_Work order_:
Pull every line holding the word "Current" out of the data and copy it.

_Extracted entries_:
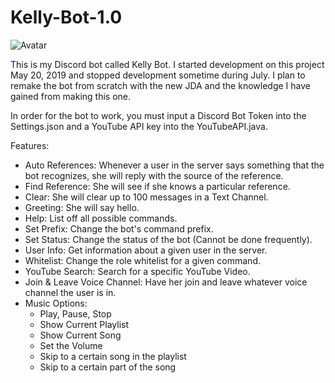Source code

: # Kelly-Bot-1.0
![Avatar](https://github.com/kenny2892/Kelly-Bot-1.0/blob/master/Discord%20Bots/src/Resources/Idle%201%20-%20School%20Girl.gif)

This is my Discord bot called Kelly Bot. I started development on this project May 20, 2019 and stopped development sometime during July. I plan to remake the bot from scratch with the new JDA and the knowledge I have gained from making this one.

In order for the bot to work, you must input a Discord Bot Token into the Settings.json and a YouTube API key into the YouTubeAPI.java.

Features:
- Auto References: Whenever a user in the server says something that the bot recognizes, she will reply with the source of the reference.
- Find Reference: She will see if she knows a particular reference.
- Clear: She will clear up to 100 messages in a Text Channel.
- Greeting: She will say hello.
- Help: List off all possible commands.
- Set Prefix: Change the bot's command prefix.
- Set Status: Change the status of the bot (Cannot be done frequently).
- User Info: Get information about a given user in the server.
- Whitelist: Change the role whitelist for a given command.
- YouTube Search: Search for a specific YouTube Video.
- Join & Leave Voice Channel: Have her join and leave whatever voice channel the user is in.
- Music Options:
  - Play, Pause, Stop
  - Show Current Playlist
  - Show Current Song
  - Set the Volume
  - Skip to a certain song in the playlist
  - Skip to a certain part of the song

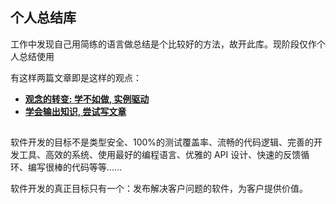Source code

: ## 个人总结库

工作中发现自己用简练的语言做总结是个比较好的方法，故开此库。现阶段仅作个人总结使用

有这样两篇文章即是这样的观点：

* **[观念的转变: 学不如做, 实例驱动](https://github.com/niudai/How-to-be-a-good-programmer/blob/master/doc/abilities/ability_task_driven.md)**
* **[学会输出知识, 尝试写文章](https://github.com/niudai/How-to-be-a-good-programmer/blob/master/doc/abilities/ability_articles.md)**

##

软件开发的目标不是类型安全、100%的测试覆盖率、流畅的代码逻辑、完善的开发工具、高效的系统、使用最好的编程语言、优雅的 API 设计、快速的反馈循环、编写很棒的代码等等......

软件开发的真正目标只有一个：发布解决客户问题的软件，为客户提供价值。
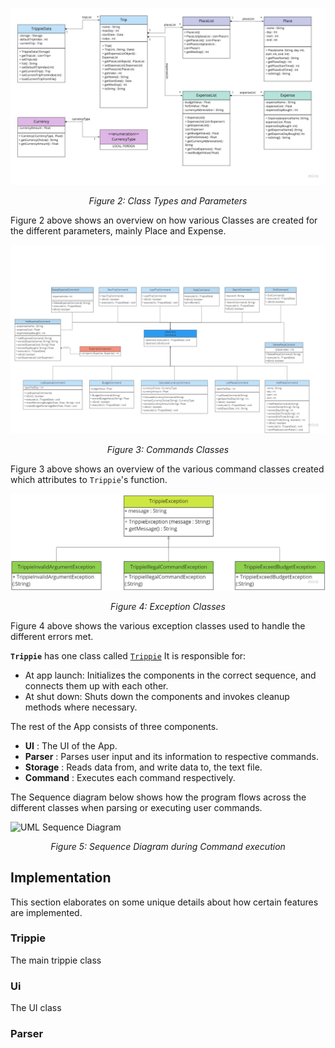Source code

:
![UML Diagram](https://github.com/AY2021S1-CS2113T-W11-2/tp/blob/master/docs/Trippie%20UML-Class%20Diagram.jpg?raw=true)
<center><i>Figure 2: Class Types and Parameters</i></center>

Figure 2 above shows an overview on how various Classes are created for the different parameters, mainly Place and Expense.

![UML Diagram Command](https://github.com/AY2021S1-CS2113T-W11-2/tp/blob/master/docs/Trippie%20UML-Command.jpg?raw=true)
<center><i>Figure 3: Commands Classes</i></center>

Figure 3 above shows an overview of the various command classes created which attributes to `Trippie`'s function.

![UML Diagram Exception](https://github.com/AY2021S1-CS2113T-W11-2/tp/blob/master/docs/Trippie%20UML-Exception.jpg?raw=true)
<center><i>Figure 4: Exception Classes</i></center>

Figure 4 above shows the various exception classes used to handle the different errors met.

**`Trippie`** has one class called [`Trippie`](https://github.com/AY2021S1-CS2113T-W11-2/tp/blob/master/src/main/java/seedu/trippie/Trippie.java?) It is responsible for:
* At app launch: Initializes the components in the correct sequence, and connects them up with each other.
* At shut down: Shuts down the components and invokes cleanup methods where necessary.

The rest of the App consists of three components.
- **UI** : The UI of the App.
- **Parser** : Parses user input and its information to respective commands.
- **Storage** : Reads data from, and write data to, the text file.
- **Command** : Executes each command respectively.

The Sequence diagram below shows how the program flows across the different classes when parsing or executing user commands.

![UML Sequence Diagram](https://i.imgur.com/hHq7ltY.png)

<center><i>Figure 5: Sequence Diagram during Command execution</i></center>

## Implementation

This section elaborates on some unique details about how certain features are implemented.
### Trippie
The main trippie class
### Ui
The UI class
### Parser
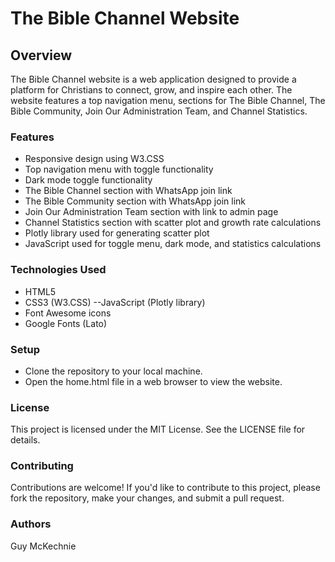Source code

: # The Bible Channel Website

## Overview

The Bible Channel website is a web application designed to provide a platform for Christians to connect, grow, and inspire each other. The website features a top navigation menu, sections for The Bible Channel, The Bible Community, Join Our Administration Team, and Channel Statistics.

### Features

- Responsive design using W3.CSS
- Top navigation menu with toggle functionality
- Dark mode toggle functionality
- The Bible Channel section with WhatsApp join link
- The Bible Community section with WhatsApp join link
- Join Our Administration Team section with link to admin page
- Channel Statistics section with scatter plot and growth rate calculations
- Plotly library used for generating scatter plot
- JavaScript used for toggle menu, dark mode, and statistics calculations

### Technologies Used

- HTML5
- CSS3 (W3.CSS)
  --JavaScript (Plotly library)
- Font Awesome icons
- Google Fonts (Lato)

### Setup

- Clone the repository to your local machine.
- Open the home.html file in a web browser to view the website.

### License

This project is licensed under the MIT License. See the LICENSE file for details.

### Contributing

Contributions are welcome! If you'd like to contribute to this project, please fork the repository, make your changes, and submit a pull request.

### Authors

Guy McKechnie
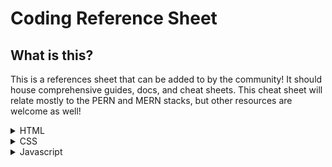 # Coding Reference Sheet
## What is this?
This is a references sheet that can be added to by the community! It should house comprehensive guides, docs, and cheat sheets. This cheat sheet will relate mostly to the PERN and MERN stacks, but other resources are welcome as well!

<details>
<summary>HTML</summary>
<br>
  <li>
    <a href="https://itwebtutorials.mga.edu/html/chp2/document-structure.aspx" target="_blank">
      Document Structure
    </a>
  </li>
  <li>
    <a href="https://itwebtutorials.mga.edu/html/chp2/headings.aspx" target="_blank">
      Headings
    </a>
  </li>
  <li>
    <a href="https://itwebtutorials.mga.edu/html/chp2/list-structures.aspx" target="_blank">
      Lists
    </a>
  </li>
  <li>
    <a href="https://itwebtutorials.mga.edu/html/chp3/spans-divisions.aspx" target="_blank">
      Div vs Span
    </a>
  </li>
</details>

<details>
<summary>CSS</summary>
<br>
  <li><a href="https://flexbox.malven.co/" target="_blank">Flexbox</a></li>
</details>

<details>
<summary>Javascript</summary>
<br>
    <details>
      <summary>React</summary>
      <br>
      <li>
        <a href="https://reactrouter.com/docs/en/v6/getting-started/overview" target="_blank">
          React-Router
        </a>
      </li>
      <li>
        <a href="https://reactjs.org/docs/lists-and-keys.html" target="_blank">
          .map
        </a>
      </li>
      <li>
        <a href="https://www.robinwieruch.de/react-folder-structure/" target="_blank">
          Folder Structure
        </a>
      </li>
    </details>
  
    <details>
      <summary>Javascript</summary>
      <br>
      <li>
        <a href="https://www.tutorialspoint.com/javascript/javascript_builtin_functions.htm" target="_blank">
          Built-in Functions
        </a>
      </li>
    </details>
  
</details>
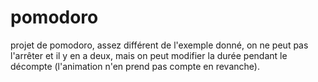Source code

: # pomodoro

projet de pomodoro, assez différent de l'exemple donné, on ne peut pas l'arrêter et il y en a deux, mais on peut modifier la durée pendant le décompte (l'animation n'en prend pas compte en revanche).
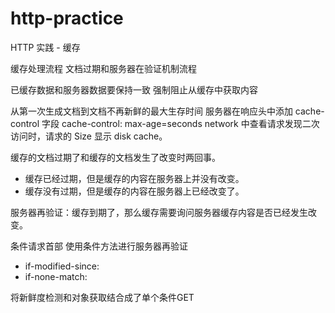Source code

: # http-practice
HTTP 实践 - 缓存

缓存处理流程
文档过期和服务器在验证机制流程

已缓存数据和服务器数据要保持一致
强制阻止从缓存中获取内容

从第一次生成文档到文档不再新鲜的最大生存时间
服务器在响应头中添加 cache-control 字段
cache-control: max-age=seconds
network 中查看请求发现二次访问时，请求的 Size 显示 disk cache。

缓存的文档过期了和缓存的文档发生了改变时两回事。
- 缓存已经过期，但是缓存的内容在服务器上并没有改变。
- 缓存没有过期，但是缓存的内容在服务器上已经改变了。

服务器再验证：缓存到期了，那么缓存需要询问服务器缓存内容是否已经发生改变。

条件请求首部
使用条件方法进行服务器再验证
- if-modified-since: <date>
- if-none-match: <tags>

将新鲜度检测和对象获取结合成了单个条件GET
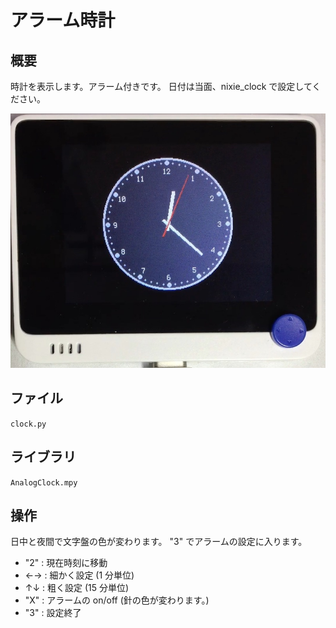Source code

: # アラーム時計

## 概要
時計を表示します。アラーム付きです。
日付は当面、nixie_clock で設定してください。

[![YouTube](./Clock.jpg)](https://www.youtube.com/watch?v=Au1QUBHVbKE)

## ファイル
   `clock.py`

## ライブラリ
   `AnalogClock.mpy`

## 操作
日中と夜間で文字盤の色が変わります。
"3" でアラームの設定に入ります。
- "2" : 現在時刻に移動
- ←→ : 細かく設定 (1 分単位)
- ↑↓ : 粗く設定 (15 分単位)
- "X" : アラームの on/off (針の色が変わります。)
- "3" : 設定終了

_Output of the exercise_:
  - Show Current Playlist
  - Show Current Song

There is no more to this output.